(RECORDS TO PROCESS)
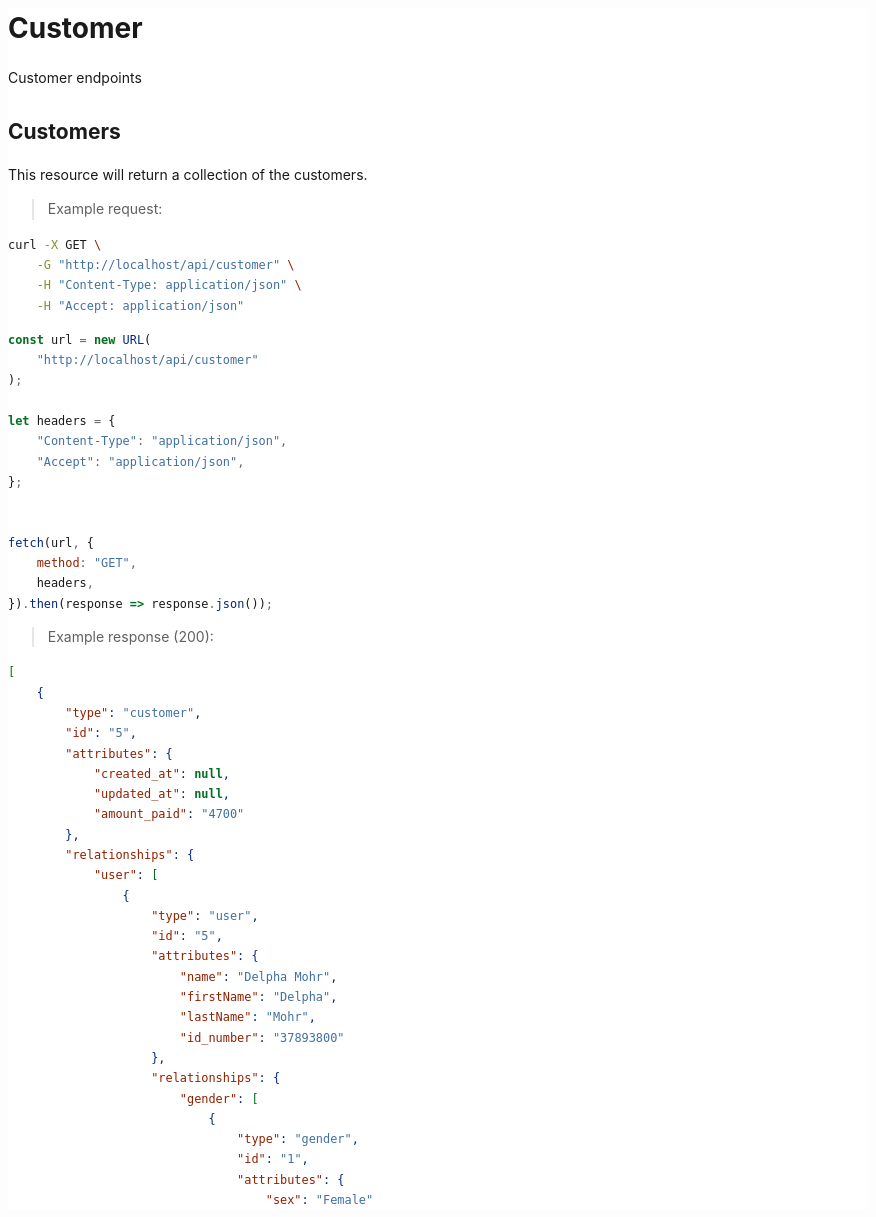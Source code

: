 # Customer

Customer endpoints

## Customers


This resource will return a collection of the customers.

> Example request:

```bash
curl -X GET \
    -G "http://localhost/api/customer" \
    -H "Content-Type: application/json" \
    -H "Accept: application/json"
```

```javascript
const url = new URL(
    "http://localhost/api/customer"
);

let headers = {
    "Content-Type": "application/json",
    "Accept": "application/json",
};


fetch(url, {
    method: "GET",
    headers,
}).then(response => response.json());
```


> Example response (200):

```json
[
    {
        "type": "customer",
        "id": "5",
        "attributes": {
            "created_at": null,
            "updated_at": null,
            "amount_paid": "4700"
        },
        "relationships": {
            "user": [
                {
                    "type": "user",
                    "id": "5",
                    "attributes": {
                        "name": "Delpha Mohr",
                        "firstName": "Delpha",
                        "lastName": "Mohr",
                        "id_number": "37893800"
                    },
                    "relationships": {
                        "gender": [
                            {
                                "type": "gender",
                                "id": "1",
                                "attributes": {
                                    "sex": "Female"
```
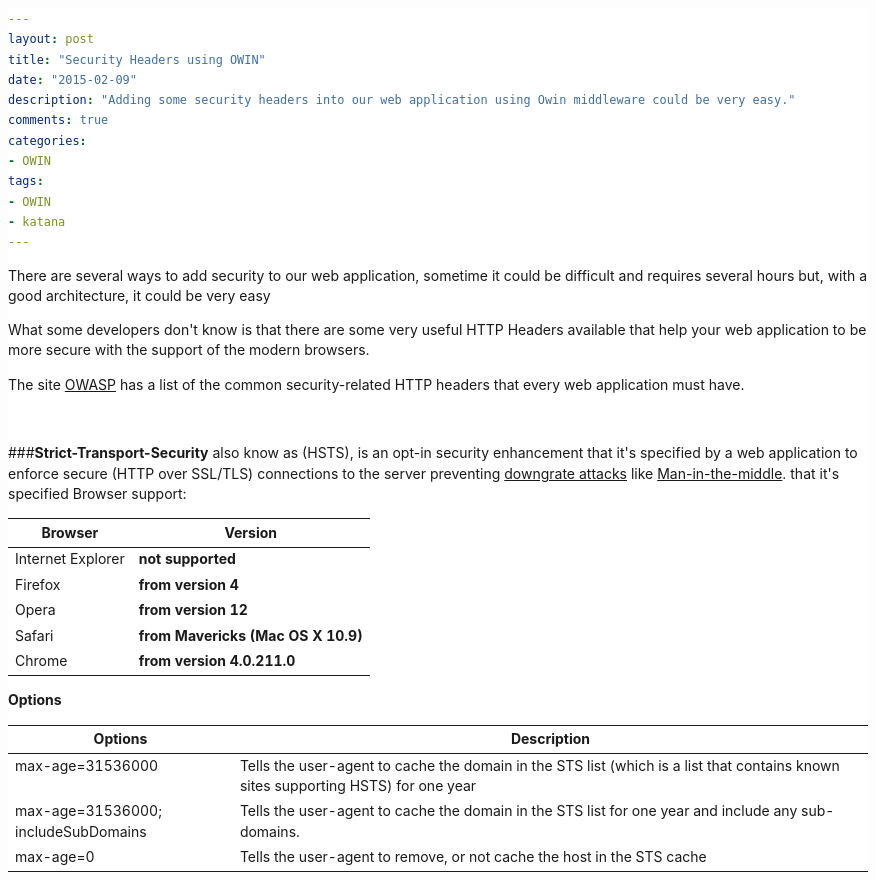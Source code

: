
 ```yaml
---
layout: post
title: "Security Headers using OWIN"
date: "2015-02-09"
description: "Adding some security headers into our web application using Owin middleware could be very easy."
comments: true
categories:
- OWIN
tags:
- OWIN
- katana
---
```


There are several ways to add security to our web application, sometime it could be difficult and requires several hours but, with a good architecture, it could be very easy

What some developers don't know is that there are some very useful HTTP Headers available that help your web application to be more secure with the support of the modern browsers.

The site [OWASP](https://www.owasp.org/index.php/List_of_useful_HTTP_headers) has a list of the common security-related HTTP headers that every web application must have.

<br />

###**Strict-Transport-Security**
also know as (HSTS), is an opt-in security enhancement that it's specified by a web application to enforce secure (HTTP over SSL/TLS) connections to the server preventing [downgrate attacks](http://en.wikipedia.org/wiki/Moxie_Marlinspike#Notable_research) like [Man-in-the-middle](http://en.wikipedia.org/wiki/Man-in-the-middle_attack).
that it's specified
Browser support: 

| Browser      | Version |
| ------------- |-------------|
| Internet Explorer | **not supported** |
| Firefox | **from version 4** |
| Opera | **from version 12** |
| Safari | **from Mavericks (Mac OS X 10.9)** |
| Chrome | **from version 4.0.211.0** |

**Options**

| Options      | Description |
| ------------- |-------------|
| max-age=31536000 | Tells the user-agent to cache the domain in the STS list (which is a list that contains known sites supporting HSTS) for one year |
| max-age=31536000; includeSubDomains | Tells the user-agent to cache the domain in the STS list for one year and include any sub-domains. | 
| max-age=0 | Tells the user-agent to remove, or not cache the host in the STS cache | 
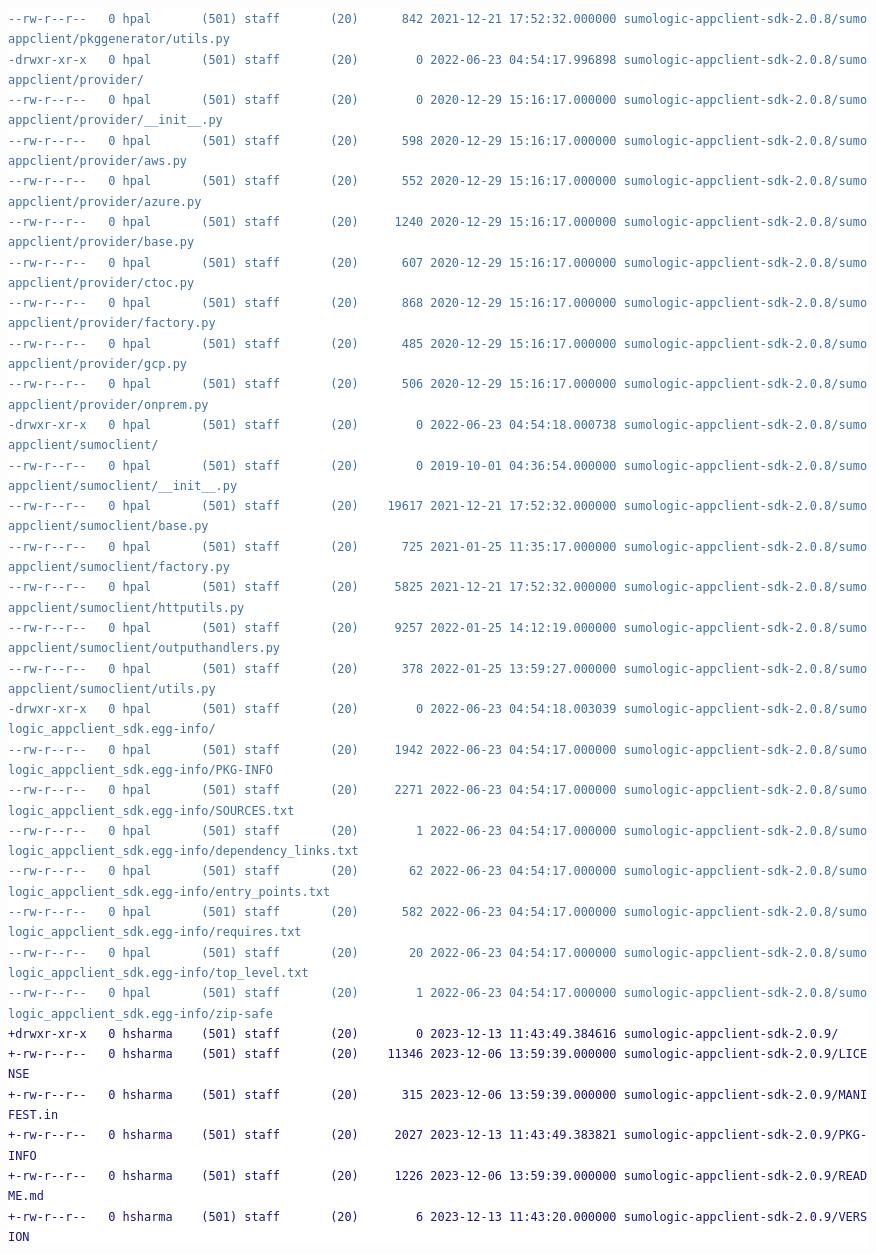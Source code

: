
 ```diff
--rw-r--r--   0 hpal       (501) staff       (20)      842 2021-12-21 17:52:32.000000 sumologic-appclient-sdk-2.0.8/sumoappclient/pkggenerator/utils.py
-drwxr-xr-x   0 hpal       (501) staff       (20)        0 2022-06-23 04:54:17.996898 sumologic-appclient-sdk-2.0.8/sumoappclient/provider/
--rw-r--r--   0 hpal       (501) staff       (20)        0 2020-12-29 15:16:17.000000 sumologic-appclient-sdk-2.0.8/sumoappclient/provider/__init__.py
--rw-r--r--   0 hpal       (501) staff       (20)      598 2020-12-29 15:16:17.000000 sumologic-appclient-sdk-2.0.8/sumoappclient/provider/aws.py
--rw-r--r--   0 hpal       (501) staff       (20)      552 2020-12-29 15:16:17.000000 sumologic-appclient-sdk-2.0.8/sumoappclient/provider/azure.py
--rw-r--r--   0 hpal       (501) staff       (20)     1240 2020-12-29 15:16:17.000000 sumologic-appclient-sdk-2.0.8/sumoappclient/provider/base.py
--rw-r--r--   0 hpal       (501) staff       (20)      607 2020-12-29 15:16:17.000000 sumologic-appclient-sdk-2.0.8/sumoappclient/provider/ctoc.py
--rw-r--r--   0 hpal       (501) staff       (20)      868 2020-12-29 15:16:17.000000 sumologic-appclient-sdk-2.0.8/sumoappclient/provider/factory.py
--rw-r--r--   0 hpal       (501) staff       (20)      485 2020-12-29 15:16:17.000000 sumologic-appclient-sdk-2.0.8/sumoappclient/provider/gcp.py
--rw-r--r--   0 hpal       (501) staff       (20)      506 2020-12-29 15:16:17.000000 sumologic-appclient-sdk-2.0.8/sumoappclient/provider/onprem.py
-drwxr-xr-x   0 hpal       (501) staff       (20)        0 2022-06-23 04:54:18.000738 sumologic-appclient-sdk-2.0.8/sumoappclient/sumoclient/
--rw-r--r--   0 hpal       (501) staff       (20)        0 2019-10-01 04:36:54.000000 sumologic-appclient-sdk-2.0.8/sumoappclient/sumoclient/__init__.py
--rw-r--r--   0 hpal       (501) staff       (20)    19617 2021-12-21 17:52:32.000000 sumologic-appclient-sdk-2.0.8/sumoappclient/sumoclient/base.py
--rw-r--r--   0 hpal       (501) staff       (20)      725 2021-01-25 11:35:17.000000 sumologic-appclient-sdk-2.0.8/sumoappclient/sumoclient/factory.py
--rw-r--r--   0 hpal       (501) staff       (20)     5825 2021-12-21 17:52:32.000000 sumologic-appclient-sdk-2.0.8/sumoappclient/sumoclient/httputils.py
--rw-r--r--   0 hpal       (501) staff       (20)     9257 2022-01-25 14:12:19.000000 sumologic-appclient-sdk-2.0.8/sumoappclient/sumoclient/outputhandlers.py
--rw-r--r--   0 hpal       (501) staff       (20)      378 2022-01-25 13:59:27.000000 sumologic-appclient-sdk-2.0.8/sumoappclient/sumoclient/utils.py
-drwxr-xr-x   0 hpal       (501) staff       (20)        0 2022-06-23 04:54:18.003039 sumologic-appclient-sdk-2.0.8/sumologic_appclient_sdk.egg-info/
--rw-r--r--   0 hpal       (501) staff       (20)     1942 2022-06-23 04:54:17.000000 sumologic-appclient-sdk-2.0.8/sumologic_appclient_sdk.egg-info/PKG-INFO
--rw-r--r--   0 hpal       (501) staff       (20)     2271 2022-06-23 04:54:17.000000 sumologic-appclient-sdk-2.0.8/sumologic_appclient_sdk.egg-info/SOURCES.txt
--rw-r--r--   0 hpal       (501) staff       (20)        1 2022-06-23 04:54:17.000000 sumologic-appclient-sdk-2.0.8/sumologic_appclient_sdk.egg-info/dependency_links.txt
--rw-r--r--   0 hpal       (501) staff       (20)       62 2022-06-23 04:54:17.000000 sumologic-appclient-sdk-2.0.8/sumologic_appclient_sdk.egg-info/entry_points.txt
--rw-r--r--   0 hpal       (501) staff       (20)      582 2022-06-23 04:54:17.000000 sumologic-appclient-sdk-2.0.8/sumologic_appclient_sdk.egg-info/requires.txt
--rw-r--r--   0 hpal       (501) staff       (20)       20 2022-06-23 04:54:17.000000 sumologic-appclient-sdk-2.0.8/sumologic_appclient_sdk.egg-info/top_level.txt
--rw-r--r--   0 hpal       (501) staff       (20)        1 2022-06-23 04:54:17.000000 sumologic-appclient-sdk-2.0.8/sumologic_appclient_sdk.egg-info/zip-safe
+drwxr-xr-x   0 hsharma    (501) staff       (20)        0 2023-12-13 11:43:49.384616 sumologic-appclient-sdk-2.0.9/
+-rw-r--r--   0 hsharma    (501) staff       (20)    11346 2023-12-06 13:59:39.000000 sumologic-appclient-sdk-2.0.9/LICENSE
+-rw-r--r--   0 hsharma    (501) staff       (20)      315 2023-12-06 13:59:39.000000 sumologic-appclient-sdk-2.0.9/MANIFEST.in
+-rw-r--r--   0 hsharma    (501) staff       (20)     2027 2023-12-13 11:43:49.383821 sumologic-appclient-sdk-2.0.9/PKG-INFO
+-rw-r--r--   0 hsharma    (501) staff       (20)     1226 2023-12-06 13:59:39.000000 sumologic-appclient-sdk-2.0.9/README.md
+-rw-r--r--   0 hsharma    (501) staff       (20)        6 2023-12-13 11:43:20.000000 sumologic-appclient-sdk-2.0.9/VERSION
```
(End RECORDS TO PROCESS)
EXERCISE DIRECTIONS: Find each line in the records that includes the word "Example". Report the total and nothing more.

ANSWER SECTION: 2